(Beginning of Input data)

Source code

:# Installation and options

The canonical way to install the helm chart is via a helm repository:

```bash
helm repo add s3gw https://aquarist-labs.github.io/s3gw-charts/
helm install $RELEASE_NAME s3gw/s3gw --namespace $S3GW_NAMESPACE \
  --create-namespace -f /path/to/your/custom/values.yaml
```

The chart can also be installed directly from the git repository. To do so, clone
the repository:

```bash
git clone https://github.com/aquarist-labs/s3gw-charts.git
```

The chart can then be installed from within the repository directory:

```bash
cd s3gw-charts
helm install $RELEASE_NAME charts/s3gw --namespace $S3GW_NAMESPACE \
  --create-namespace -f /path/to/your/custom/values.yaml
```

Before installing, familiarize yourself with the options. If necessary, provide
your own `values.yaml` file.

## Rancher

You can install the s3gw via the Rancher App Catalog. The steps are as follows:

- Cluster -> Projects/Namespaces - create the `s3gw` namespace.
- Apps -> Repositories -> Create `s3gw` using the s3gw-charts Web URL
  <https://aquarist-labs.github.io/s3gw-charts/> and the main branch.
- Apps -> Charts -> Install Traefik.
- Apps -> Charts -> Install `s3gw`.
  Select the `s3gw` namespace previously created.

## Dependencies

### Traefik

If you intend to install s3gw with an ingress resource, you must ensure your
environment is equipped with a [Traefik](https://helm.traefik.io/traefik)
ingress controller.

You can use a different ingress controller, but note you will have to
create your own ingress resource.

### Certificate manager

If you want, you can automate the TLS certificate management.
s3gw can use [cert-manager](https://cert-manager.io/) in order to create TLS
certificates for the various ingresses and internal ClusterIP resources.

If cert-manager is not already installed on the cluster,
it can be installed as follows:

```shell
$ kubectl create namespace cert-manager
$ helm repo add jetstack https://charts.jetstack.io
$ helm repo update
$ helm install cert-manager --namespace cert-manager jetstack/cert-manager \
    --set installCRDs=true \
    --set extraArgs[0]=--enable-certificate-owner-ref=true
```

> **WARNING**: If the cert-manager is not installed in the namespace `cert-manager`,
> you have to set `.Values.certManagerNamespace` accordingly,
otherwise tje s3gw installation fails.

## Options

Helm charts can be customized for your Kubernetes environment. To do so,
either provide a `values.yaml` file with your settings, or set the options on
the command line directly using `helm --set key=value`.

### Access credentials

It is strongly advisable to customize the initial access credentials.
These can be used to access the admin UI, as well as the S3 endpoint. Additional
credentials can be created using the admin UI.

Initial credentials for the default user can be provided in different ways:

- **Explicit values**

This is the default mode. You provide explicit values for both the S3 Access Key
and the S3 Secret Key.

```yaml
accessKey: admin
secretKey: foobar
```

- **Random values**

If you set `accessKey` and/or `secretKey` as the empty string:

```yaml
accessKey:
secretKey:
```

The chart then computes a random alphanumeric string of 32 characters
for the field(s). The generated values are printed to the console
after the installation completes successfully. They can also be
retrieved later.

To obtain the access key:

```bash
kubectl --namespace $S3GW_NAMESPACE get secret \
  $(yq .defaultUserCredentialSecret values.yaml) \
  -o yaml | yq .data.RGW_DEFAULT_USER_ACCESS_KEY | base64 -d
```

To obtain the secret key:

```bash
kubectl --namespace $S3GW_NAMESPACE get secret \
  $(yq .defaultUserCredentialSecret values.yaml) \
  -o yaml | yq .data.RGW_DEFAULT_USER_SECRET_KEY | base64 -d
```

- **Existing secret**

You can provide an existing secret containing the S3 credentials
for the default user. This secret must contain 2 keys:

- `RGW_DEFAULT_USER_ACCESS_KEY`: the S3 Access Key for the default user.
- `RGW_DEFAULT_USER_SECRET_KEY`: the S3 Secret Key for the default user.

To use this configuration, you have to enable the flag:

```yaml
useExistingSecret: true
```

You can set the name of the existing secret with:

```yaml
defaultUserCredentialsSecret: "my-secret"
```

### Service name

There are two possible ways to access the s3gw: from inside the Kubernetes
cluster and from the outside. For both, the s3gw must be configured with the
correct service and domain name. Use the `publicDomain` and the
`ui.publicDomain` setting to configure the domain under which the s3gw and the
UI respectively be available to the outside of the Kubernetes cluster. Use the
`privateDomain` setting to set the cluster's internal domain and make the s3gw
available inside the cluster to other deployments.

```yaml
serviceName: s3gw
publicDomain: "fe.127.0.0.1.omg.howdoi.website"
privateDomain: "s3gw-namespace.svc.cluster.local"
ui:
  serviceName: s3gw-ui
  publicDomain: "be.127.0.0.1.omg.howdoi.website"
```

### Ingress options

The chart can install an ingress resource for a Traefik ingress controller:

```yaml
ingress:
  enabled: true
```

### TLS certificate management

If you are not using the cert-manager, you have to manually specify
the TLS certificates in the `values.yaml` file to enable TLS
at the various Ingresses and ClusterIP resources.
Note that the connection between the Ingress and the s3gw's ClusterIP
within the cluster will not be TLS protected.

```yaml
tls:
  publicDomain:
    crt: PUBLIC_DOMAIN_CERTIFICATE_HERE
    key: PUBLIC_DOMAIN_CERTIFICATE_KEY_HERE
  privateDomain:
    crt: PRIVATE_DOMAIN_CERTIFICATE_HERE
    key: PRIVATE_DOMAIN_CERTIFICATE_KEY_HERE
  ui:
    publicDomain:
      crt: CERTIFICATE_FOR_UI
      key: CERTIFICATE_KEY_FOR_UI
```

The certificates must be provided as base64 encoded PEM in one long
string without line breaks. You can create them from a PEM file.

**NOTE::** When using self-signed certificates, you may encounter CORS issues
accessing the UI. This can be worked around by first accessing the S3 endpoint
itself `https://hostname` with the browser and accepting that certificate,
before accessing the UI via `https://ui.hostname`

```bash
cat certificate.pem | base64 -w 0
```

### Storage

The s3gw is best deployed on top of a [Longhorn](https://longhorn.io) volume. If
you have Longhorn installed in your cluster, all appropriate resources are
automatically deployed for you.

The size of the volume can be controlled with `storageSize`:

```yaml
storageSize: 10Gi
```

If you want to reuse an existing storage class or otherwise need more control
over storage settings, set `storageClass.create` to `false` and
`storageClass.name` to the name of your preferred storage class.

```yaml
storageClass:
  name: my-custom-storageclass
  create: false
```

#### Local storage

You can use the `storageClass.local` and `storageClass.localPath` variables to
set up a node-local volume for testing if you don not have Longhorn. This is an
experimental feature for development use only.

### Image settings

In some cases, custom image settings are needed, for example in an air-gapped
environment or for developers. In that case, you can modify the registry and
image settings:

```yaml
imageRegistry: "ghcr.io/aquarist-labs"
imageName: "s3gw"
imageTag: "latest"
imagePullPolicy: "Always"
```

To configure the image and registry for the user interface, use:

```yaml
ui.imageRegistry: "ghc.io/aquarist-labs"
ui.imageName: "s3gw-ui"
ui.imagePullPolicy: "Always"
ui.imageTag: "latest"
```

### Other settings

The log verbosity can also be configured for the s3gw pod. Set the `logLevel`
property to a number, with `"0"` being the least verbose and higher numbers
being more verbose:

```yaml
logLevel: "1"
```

(End of Input data)

[Exercise prompt]: List the lines of the material in which the word "imageTag" occurs.

[Answer section]:
imageTag: "latest"
ui.imageTag: "latest"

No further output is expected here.